Each new Android update brings several new features to the community, but some are exclusive to Pixel phones. One of these exclusive features, called Now Playing, left us burning with envy. Thanks to an independent app developer, things have changed for the better.
What’s playing now?
In case you didn’t know, Now Playing is a passive music identification and detection system introduced with the Pixel 2 in 2018. Since then, it’s been a staple of Pixel devices, much like the Google Camera app. It works like Shazam and SoundHound, but the difference is that you don’t need to open an app to identify what music is playing. You don’t even need an internet connection. Everything works passively.
The Now Playing feature is available for all Android devices, thanks to an app called Ambient Music Mod developed by a professional app developer, Kieron Quinn. The app helps users passively detect and identify songs on their smartphones. android font reports that Quinn’s audio capture and detection systems are similar to Google’s Now Playing feature.
How it works
In a blog post, Quinn explained that instead of a full ambient detection system, the Ambient Music Mod app uses device activities as triggers and preset audio recording durations. So the app can start listening for, say, 15 seconds when the screen turns on. Quinn said this implementation is less “finicky” than bypassing ambient music detection, which the first version of her app used.

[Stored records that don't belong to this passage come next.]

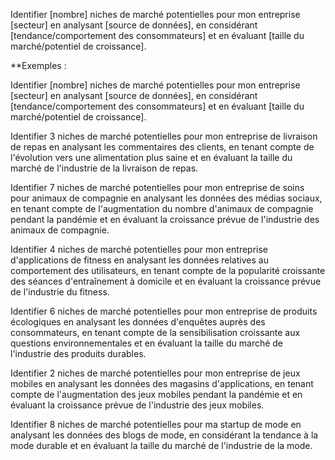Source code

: Identifier [nombre] niches de marché potentielles pour mon entreprise [secteur] en analysant [source de données], en considérant [tendance/comportement des consommateurs] et en évaluant [taille du marché/potentiel de croissance].

**Exemples :

Identifier [nombre] niches de marché potentielles pour mon entreprise [secteur] en analysant [source de données], en considérant [tendance/comportement des consommateurs] et en évaluant [taille du marché/potentiel de croissance].

Identifier 3 niches de marché potentielles pour mon entreprise de livraison de repas en analysant les commentaires des clients, en tenant compte de l'évolution vers une alimentation plus saine et en évaluant la taille du marché de l'industrie de la livraison de repas.

Identifier 7 niches de marché potentielles pour mon entreprise de soins pour animaux de compagnie en analysant les données des médias sociaux, en tenant compte de l'augmentation du nombre d'animaux de compagnie pendant la pandémie et en évaluant la croissance prévue de l'industrie des animaux de compagnie.

Identifier 4 niches de marché potentielles pour mon entreprise d'applications de fitness en analysant les données relatives au comportement des utilisateurs, en tenant compte de la popularité croissante des séances d'entraînement à domicile et en évaluant la croissance prévue de l'industrie du fitness.

Identifier 6 niches de marché potentielles pour mon entreprise de produits écologiques en analysant les données d'enquêtes auprès des consommateurs, en tenant compte de la sensibilisation croissante aux questions environnementales et en évaluant la taille du marché de l'industrie des produits durables.

Identifier 2 niches de marché potentielles pour mon entreprise de jeux mobiles en analysant les données des magasins d'applications, en tenant compte de l'augmentation des jeux mobiles pendant la pandémie et en évaluant la croissance prévue de l'industrie des jeux mobiles.

Identifier 8 niches de marché potentielles pour ma startup de mode en analysant les données des blogs de mode, en considérant la tendance à la mode durable et en évaluant la taille du marché de l'industrie de la mode.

Once the audio is passively recorded, the song identification works exactly like how Google Assistant constantly processes passive audio to detect the keyword “Hey Google”. This “keyword” detection system is processed by a dedicated signal processor (DSP), found on most modern Android devices. Once the DSP detects that the ambient sounds include music, an eight-second recording is started and passed to the Android System Intelligence service, which compares the recording to a database of tracks.
Quinn explained that the database includes 53,000 tracks (as of June 2022 in the United States). It is stored offline as it only takes up 250MB on your phone. According to tests conducted by the app developer, Now Playing correctly identified all 56 songs played on a radio station over a five-hour period. During the same period, Ambient Music Mod failed with only one track but identified all others correctly.
Previously, Ambient Music Mod required root access on devices running Android 12. The latest app update released last week removes this requirement, making the app much more accessible to Android users around the world.
The latest (open source) app package available on GitHub includes the Ambient Music Mod app along with a barebones version of the Android System Intelligence app required for music detection. The app also records any songs it has detected, displays album art, and sports a dedicated mode using which users can manually trigger recognition attempts. You can even dive into the app settings and change recording times.
Have you tried Ambient Music Mod on your Android device? Do you think Google should make Pixel-exclusive apps and software more widely available? Tell us why in the comments section below.